Begitulah...jago akting ada di sekitar kita. Mulai dari si Mbak ART hingga pejabat. Lama-lama saya hapal akting orang hihihi.

Saya pernah dikerjain penyalur ART. “Ibu, saya Ibu Ujang. Permisi Ibu, ini ibu mertua Mbak Sum mau bicara, “kata Ibu Ujang di telpon. “Assalam ‘alaikum Ibu. Saya mertua Mbak Sum. Suami saya baru saja meninggal, Bu. Boleh Mbak Sum izin pulang? Nanti balik lagi kok ke tempat Ibu. Terimakasih Ibu,” kata mertua si Mbak Sum.

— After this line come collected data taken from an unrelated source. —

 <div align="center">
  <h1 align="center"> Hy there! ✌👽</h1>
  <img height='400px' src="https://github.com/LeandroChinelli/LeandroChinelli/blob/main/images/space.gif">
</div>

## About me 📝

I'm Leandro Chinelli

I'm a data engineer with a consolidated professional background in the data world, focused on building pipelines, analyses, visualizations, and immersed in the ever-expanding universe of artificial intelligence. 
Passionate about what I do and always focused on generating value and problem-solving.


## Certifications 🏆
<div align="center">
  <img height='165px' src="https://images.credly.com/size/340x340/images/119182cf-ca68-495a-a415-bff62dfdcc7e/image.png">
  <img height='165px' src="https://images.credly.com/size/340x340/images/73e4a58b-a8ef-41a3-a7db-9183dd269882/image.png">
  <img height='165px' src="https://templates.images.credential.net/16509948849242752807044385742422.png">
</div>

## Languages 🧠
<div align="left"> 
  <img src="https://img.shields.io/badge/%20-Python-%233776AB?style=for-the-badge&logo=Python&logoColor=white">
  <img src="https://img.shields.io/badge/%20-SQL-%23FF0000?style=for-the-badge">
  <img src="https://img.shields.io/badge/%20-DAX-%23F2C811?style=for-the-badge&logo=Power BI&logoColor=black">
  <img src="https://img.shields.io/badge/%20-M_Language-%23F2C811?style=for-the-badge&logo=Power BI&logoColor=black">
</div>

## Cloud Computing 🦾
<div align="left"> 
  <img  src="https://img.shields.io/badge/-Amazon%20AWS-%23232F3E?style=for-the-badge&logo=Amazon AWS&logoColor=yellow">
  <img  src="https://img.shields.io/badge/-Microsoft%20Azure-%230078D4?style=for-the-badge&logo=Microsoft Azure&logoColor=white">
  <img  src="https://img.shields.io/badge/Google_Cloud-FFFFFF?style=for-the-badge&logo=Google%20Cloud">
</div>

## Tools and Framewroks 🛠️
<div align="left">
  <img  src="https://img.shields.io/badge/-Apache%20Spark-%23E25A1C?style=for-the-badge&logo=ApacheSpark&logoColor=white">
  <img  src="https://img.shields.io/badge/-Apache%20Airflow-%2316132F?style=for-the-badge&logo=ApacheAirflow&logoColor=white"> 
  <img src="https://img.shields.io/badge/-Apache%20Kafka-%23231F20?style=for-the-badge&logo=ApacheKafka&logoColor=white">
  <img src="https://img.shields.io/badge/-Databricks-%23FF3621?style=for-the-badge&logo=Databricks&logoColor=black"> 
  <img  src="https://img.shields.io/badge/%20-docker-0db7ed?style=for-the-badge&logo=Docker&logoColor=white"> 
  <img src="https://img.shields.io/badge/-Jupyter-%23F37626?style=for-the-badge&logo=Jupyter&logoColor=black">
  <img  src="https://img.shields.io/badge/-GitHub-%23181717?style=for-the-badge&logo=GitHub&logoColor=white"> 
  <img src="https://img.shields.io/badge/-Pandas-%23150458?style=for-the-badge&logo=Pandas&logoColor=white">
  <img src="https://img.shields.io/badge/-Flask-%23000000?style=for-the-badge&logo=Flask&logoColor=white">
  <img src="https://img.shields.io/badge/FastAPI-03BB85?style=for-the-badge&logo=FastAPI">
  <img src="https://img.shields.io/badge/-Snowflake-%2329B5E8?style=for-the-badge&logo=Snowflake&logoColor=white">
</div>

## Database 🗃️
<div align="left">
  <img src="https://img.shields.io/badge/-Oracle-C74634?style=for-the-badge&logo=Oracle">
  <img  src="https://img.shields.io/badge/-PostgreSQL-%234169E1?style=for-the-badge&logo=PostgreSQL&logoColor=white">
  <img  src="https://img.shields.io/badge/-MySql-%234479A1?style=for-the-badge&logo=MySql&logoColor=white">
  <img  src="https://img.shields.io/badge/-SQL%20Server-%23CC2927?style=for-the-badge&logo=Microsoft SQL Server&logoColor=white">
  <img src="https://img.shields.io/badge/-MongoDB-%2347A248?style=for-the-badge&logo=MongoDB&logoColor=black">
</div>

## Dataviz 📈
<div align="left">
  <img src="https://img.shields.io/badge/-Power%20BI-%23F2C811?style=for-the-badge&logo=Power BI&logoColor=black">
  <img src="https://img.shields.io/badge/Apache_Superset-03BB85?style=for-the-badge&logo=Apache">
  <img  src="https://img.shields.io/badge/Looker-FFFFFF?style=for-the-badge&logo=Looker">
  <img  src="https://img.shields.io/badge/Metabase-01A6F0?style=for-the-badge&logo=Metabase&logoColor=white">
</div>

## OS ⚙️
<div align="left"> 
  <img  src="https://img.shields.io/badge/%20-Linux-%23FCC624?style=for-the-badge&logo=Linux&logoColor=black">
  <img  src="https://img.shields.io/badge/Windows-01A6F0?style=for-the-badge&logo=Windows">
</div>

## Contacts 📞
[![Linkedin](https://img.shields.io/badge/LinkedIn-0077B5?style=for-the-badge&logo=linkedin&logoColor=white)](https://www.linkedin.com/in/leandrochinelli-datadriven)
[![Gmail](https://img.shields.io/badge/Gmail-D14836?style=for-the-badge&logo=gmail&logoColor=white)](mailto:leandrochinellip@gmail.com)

Walaupun sedang demam, saya tetap mengantar si Mbak ke tempat bis sehabis Magrib. Tidak lupa saya ke atm untuk memberi gaji si Mbak 1 bulan, ongkos pulang dan uang duka sekedarnya. Padahal si Mbak belum sebulan bekerja di rumah saya. Sebagai orang Timur, rasanya tidak tega untuk hitung-hitungan gaji pada orang yang sedang berduka.

Sepuluh hari setelah si Mbak pulang kampung, saya menelpon suaminya. Kebetulan si Mbak pernah memakai telpon saya, jadi nomor hp suaminya terekam.

“Permisi Mas. Saya mau nanya. Mbak Sum itu mau balik ke rumah saya atau tidak? Kok sudah sepuluh hari tidak ada kabar. Kalau memang tidak balik, tolong beritahu agar saya bisa cari Mbak baru”.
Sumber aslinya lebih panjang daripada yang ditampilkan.